Elizabeth, the last Tudor, comes across as the most impressive of the lot - as she should be, even if the author has a soft spot for her. The 20-year-old Elizabeth manages to persuade her sister not to have her beheaded - a neat trick, because Mary is no longer the hopeful woman she was at the start of her reign, but a bitter wife estranged from her husband and not well disposed toward the daughter of the woman who seduced her father away from her mother. After this nerve-racking start Elizabeth goes on to goes on to be the greatest ruler England ever had.

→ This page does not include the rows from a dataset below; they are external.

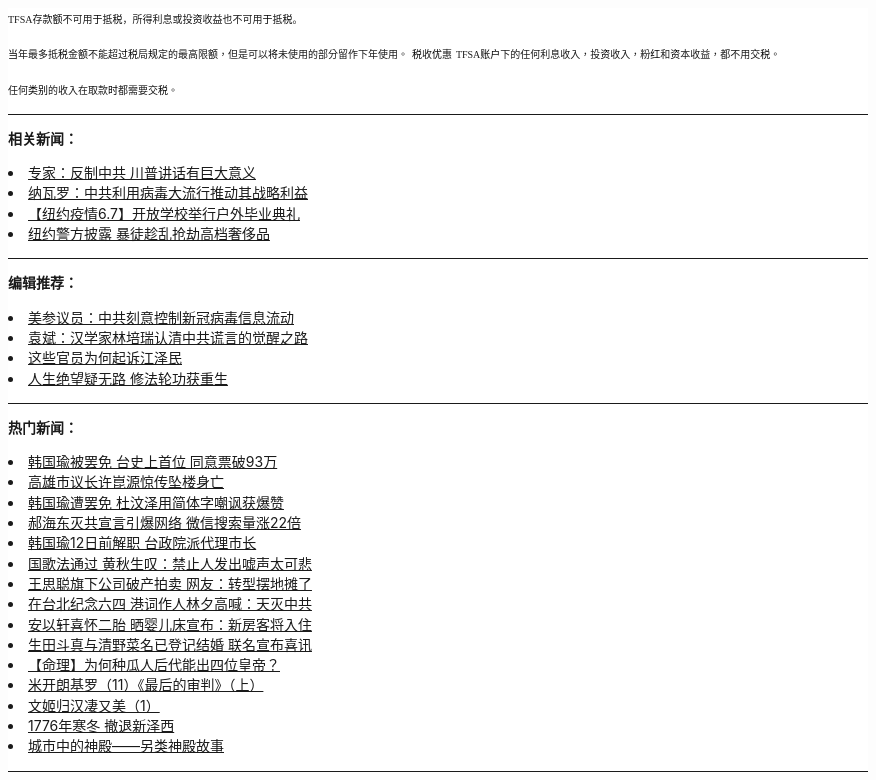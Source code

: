 <td width="175"><span style="font-family: 新细明体,serif;"><span style="font-size: x-small;">TFSA</span></span><span style="font-family: 新细明体,serif;"><span style="font-size: x-small;">存款<span style="color: #000000;">额</span>不可用<span style="color: #000000;">于</span>抵<span style="color: #000000;">税</span>，所得利息或投<span style="color: #000000;">资</span>收益也不可用<span style="color: #000000;">于</span>抵<span style="color: #000000;">税</span>。</span></span></td>
<td width="175">
<p lang="zh-TW"><span style="font-family: 新细明体,serif;"><span style="font-size: x-small;"><span style="color: #000000;">当</span>年最多抵<span style="color: #000000;">税</span>金<span style="color: #000000;">额</span>不能超<span style="color: #000000;">过税</span>局<span style="color: #000000;">规</span>定的最高限<span style="color: #000000;">额</span>，但是可以<span style="color: #000000;">将</span>未使用的部分留作下年使用。</span></span></td>
</tr>
<tr valign="TOP">
<td width="174"><span style="color: #000000;"><span style="font-family: 新细明体,serif;"><span style="font-size: x-small;">税</span></span></span><span style="font-family: 新细明体,serif;"><span style="font-size: x-small;">收</span></span><span style="color: #000000;"><span style="font-family: 新细明体,serif;"><span style="font-size: x-small;">优</span></span></span><span style="font-family: 新细明体,serif;"><span style="font-size: x-small;">惠</span></span></td>
<td width="175"><span style="font-family: 新细明体,serif;"><span style="font-size: x-small;">TFSA</span></span><span style="font-family: 新细明体,serif;"><span style="font-size: x-small;"><span style="color: #000000;">账户</span>下的任何利息收入，投<span style="color: #000000;">资</span>收入，粉<span style="color: #000000;">红</span>和<span style="color: #000000;">资</span>本收益，都不用交<span style="color: #000000;">税</span>。</span></span></td>
<td width="175">
<p lang="zh-TW"><span style="font-family: 新细明体,serif;"><span style="font-size: x-small;">任何<span style="color: #000000;">类别</span>的收入在取款<span style="color: #000000;">时</span>都需要交<span style="color: #000000;">税</span>。</span></span></td>
</tr>
</table>
<p>
	
<hr>


<strong>相关新闻：</strong>
<li><a href="/gb/20/6/7/n12168671.md#1">专家：反制中共 川普讲话有巨大意义</a></li>
<li><a href="/gb/20/6/7/n12168653.md#1">纳瓦罗：中共利用病毒大流行推动其战略利益</a></li>
<li><a href="/gb/20/6/7/n12167951.md#1">【纽约疫情6.7】开放学校举行户外毕业典礼</a></li>
<li><a href="/gb/20/6/7/n12168514.md#1">纽约警方披露 暴徒趁乱抢劫高档奢侈品</a></li>
<hr>


<strong>编辑推荐：</strong>
<li><a href="/gb/20/2/22/n11887949.md#1">美参议员：中共刻意控制新冠病毒信息流动</a></li>
<li><a href="/gb/19/12/9/n11709371.md#1" target="_blank">袁斌：汉学家林培瑞认清中共谎言的觉醒之路</a></li><li><a href="/gb/18/8/28/n10672014.md?dfh#1" target="_blank">这些官员为何起诉江泽民</a></li><li><a href="/gb/16/4/12/n7547010.md#1" target="_blank">人生绝望疑无路 修法轮功获重生</a></li>
<hr>

<strong>热门新闻：</strong>
<li><a href="/gb/20/6/6/n12166205.md#1">韩国瑜被罢免 台史上首位 同意票破93万</a></li>
<li><a href="/gb/20/6/6/n12166650.md#1">高雄市议长许崑源惊传坠楼身亡</a></li>
<li><a href="/gb/20/6/6/n12166947.md#1">韩国瑜遭罢免 杜汶泽用简体字嘲讽获爆赞</a></li>
<li><a href="/gb/20/6/5/n12165021.md#1">郝海东灭共宣言引爆网络 微信搜索量涨22倍</a></li>
<li><a href="/gb/20/6/6/n12166216.md#1">韩国瑜12日前解职 台政院派代理市长</a></li>
<li><a href="/gb/20/6/4/n12162096.md#1">国歌法通过 黄秋生叹：禁止人发出嘘声太可悲</a></li>
<li><a href="/gb/20/6/4/n12161872.md#1">王思聪旗下公司破产拍卖 网友：转型摆地摊了</a></li>
<li><a href="/gb/20/6/5/n12164567.md#1">在台北纪念六四 港词作人林夕高喊：天灭中共</a></li>
<li><a href="/gb/20/6/5/n12163482.md#1">安以轩喜怀二胎 晒婴儿床宣布：新房客将入住</a></li>
<li><a href="/gb/20/6/5/n12163781.md#1">生田斗真与清野菜名已登记结婚 联名宣布喜讯</a></li>
<li><a href="/gb/20/2/16/n11872169.md#1">【命理】为何种瓜人后代能出四位皇帝？</a></li>
<li><a href="/gb/14/4/13/n4130520.md#1">米开朗基罗（11）《最后的审判》（上）</a></li>
<li><a href="/gb/20/5/30/n12148574.md#1">文姬归汉凄又美（1）</a></li>
<li><a href="/gb/20/6/4/n12161484.md#1">1776年寒冬 撤退新泽西</a></li>
<li><a href="/gb/7/12/27/n1956051.md#1">城市中的神殿——另类神殿故事</a></li>
<hr>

So why is all this 500-year-old stuff interesting? It’s easy to fall into the Romance Novel Theory of History, where everyone is Lords and Ladies who have glamorous lives and, perhaps, tragic ends. Unfortunately that’s what we read because that’s all there is. There’s little or no record of how the lower and middle classes lived. Even with nobility the material is scanty; at least the Tudors have the benefit of the printing press and the revival of portraiture. But we still know orders of magnitude more about the life of Britney Spears than about the life of Henry VII or Jane Grey.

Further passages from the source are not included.